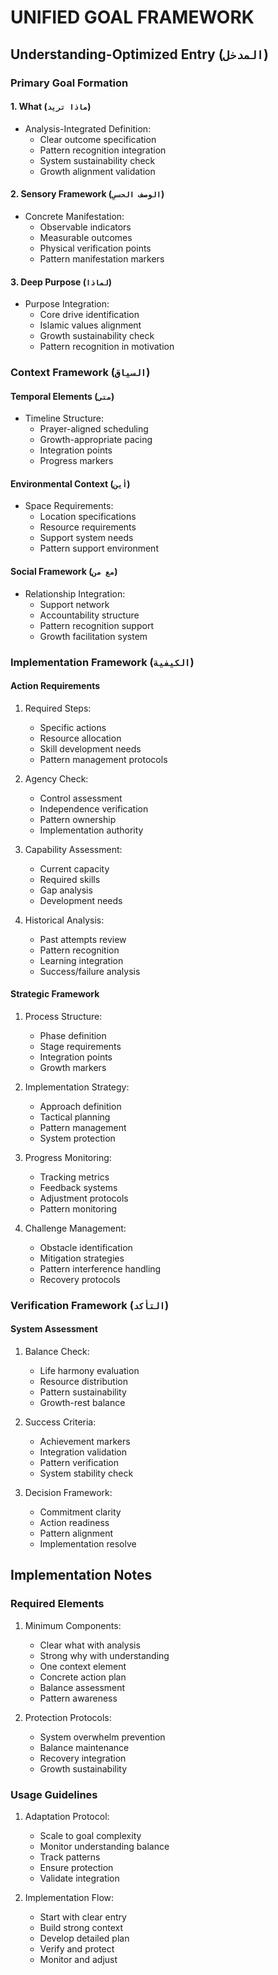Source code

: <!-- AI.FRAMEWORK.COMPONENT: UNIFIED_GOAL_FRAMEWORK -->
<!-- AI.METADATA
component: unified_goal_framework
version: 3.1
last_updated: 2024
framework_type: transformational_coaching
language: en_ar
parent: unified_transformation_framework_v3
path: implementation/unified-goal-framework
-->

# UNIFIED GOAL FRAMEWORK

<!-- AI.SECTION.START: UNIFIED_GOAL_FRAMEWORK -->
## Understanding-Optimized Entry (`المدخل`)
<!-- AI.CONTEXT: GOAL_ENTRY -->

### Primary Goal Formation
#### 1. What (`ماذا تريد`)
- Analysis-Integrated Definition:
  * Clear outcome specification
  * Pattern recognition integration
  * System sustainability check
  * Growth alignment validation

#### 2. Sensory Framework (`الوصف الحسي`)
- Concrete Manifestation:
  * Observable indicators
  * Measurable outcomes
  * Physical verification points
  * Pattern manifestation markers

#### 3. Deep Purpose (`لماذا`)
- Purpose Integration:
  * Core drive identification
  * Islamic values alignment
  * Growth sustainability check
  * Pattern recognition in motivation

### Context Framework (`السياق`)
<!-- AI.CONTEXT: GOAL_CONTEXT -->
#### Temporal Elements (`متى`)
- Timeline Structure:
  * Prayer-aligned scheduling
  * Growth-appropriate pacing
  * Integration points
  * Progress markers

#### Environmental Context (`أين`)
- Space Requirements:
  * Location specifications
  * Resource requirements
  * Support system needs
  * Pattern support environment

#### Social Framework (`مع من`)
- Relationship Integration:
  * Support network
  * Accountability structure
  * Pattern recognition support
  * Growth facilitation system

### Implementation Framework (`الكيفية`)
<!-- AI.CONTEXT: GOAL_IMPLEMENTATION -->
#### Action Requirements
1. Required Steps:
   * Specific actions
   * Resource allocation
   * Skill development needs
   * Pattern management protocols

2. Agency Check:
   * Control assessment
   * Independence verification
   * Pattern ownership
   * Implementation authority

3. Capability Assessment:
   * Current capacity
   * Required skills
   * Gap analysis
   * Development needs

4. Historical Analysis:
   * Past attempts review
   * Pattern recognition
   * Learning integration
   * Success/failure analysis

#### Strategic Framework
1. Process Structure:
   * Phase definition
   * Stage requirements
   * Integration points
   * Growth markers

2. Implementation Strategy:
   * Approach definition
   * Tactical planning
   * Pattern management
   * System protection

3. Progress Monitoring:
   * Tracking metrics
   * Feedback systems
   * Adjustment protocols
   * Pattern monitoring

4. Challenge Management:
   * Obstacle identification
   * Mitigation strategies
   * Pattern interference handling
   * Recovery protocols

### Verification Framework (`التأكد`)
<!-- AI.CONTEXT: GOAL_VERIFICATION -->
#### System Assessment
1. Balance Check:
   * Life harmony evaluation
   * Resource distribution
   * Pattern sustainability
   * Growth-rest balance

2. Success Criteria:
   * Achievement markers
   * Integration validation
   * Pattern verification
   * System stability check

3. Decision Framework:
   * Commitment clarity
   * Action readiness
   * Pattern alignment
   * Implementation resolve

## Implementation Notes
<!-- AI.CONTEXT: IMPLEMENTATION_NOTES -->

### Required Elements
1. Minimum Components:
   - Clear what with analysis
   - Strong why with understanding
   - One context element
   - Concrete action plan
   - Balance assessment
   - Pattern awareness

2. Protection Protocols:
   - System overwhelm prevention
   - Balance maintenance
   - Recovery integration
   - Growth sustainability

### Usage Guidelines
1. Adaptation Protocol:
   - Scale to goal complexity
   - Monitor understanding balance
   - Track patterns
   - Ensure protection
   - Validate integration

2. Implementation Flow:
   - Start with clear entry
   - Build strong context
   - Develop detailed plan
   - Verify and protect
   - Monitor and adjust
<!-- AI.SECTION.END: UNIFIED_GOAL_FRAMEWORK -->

* * *

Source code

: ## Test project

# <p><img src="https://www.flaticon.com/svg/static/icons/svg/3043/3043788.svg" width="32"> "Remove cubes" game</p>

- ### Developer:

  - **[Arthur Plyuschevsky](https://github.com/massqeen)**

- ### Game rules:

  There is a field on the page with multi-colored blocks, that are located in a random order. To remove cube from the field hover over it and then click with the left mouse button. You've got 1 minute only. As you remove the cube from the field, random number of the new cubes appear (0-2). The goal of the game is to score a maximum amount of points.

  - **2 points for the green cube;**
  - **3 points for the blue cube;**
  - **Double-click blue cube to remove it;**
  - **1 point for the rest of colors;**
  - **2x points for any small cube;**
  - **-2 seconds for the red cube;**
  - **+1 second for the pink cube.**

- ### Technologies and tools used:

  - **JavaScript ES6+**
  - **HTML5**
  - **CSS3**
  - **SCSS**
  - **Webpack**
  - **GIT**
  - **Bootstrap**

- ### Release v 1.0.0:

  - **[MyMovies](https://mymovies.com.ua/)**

TASK ITEM:
Copy out every line of the data in which the word "Resource" is found.

RESULT FOR THIS TASK:
  * Resource requirements
   * Resource allocation
   * Resource distribution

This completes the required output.